Data management, also referred to as “data curation” is increasingly important as agencies collect and use larger and more complex data sets, and as more staff use data to inform decisions. The data management principle suggests that agencies should work to ensure that data continue to remain relevant beyond their initial use. Only when data continue to be accessible and up to date do they retain their value for research and decision making. Data management and curation therefore requires agencies to consider the aspects of:
- Storage: acquiring and maintaining the hardware and software required to store and retrieve data in the future. Proper storage methods including servers and databases are necessary to support easy update and retrieval of data in the future, and prevent corruption or degradation of data.

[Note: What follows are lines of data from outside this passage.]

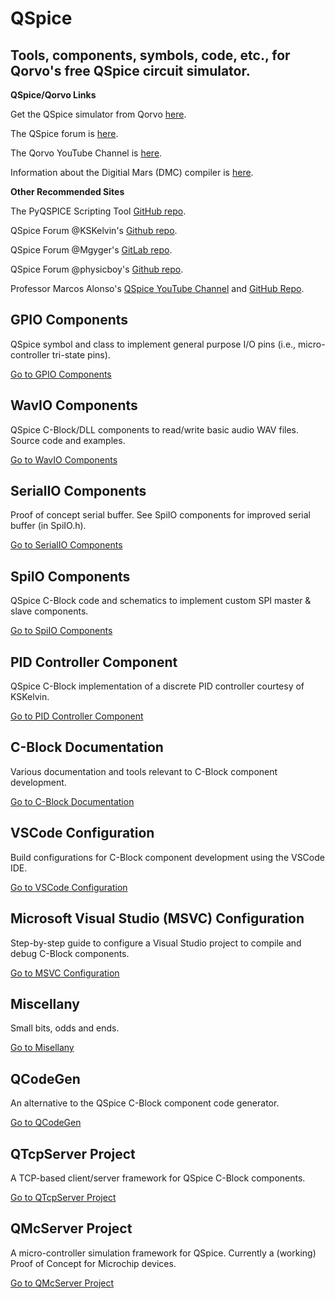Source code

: # QSpice

## Tools, components, symbols, code, etc., for Qorvo's free QSpice circuit simulator.

**QSpice/Qorvo Links**

Get the QSpice simulator from Qorvo [here](https://www.qorvo.com/).

The QSpice forum is [here](https://forum.qorvo.com/c/qspice/).

The Qorvo YouTube Channel is [here](https://www.youtube.com/c/qorvo).

Information about the Digitial Mars (DMC) compiler is [here](README_DMC.md).

**Other Recommended Sites**

The PyQSPICE Scripting Tool [GitHub repo](https://github.com/Qorvo/PyQSPICE).

QSpice Forum @KSKelvin's [Github repo](https://github.com/KSKelvin-Github/Qspice/).

QSpice Forum @Mgyger's [GitLab repo](https://gitlab.com/mgyger/qspice-symbols/).

QSpice Forum @physicboy's [Github repo](https://github.com/physicboy/QSPICE).

Professor Marcos Alonso's [QSpice YouTube Channel](https://www.youtube.com/@MarcosAlonsoElectronics) and [GitHub Repo](https://github.com/marcosalonsoelectronics/website).

## GPIO Components
QSpice symbol and class to implement general purpose I/O pins (i.e., micro-controller tri-state pins).

[Go to GPIO Components](./GPIO/)

## WavIO Components
QSpice C-Block/DLL components to read/write basic audio WAV files.  Source code and examples.

[Go to WavIO Components](./WavIO/)

## SerialIO Components
Proof of concept serial buffer.  See SpiIO components for improved serial buffer (in SpiIO.h).

[Go to SerialIO Components](./SerialIO/)

## SpiIO Components
QSpice C-Block code and schematics to implement custom SPI master & slave components.

[Go to SpiIO Components](./SpiIO/)

## PID Controller Component
QSpice C-Block implementation of a discrete PID controller courtesy of KSKelvin.

[Go to PID Controller Component](./PID_Controller/)

## C-Block Documentation
Various documentation and tools relevant to C-Block component development.

[Go to C-Block Documentation](./CBlock_Doc/)

## VSCode Configuration
Build configurations for C-Block component development using the VSCode IDE.

[Go to VSCode Configuration](./VSCode/)

## Microsoft Visual Studio (MSVC) Configuration
Step-by-step guide to configure a Visual Studio project to compile and debug C-Block components.

[Go to MSVC Configuration](./MSVS/)

## Miscellany
Small bits, odds and ends.

[Go to Misellany](./Miscellany/)

## QCodeGen
An alternative to the QSpice C-Block component code generator.

[Go to QCodeGen](./QCodeGen/)

## QTcpServer Project
A TCP-based client/server framework for QSpice C-Block components.

[Go to QTcpServer Project](./QTcpServer_Project/)

## QMcServer Project
A micro-controller simulation framework for QSpice.  Currently a (working) Proof of Concept for Microchip devices.

[Go to QMcServer Project](./QMcServer_Project/)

Cloud storage is an increasingly secure, economical, and accessible approach.
- Geocoding: assigning geographic coordinates to data or otherwise assigning location attributes during data collection, so that they can be queried for their spatial properties. Geocoding is almost entirely automated with the use of new data sources such as GPS, cellular, etc.
- Updates: adding new samples of data over time and amending or archiving existing data to ensure a database best reflects current real-world conditions as well trends over time. Periodic updates and refreshes help avoid obsolescence – or the aging of valuable information contained in the data.
- Metadata: generating descriptive information – “data about the data” – to provide a dictionary and attributes for informing how data will be used. This metadata can include information about the origin, file format, structure, attributes, quality, caveats, and previous use of data. Good metadata is helpful for future users who many not be familiar with the data source, as it enables users to quickly familiarize themselves with the “background” or context of the data.
- Access: controlling who has the ability to view and edit data. Data could be “open” or widely accessible, or otherwise privileged or restricted.
Data management touches other principles discussed in this report. For example, access and storage are closely tied to the principle of security, and the decision to store data should be consistent with choices made in light of the data minimization principle.
Principle Checklist:
- Does your agency retain and store information that it believes will be valuable for research or decision making in the future?
- Does your agency prescribe or otherwise require how geographic or location-related attributes are recorded and used?
- Is your agency’s data frequently refreshed, and will it be updated or cleaned in the future?
- Have the data themselves been explained or described logically so that the data are understood and used appropriately?
- Are the data easy to find by those who need to use them?
- Are the data openly available, and are any restrictions clearly stated and justified?
Answering these questions can help your agency understand if the principle of data management applies to your data collection and use activity, and identify possible actions or tools to aid implementation. If answers to any of these questions are “yes,” then the principle of data management could apply to your agency.